*** Extracted information Section Begins ***
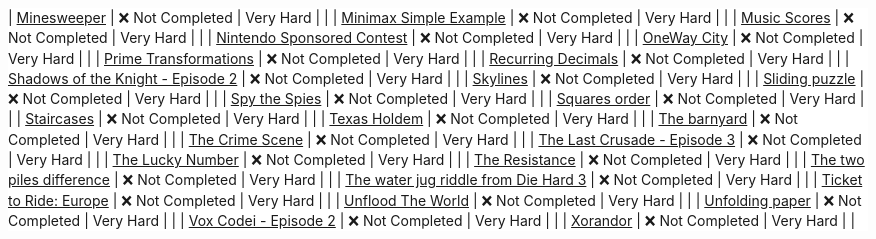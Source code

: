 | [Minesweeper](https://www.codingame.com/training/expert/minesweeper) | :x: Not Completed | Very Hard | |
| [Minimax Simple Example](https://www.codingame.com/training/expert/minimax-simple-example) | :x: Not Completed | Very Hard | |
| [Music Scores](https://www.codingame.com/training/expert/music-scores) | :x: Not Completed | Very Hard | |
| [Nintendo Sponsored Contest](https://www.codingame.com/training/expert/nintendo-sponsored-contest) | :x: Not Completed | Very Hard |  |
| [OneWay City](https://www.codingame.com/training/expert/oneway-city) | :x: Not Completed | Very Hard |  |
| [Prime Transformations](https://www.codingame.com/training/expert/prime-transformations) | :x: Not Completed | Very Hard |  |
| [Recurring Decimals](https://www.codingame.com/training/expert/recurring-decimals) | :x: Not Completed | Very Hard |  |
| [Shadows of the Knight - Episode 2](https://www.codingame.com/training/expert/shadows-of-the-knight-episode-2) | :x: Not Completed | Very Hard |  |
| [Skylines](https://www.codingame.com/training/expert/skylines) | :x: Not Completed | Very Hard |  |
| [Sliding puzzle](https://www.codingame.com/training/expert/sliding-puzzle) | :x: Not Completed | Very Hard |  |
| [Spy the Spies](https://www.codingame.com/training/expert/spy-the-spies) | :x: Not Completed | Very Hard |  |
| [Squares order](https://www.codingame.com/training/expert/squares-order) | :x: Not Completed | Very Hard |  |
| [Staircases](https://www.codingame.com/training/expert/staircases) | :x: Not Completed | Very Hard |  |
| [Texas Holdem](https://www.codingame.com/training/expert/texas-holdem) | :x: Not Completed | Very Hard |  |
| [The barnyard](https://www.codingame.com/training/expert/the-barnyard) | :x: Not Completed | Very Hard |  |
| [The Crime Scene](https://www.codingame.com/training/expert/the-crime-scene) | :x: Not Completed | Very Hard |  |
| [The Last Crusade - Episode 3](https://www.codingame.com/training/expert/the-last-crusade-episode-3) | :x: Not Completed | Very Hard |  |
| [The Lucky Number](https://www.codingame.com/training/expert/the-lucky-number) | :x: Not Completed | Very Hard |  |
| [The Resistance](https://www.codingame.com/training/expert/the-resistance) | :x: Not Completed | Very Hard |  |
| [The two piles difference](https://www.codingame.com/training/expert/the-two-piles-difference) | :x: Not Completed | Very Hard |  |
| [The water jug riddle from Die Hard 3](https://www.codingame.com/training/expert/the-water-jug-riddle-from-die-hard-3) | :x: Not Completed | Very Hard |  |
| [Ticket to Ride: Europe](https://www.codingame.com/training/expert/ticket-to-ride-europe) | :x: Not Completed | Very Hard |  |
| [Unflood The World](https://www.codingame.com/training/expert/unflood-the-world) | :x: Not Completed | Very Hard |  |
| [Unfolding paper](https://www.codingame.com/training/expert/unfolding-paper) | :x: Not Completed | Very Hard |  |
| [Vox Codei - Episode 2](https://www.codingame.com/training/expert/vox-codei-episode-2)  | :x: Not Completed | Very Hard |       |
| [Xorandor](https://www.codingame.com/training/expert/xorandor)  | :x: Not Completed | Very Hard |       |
*** Extracted information Section Ends ***
*Your assignment:*
Starting at the line that contains "[The water jug", quote each remaining line of the entries above, unchanged.

*Response to this task:*
| [The water jug riddle from Die Hard 3](https://www.codingame.com/training/expert/the-water-jug-riddle-from-die-hard-3) | :x: Not Completed | Very Hard |  |
| [Ticket to Ride: Europe](https://www.codingame.com/training/expert/ticket-to-ride-europe) | :x: Not Completed | Very Hard |  |
| [Unflood The World](https://www.codingame.com/training/expert/unflood-the-world) | :x: Not Completed | Very Hard |  |
| [Unfolding paper](https://www.codingame.com/training/expert/unfolding-paper) | :x: Not Completed | Very Hard |  |
| [Vox Codei - Episode 2](https://www.codingame.com/training/expert/vox-codei-episode-2)  | :x: Not Completed | Very Hard |       |
| [Xorandor](https://www.codingame.com/training/expert/xorandor)  | :x: Not Completed | Very Hard |       |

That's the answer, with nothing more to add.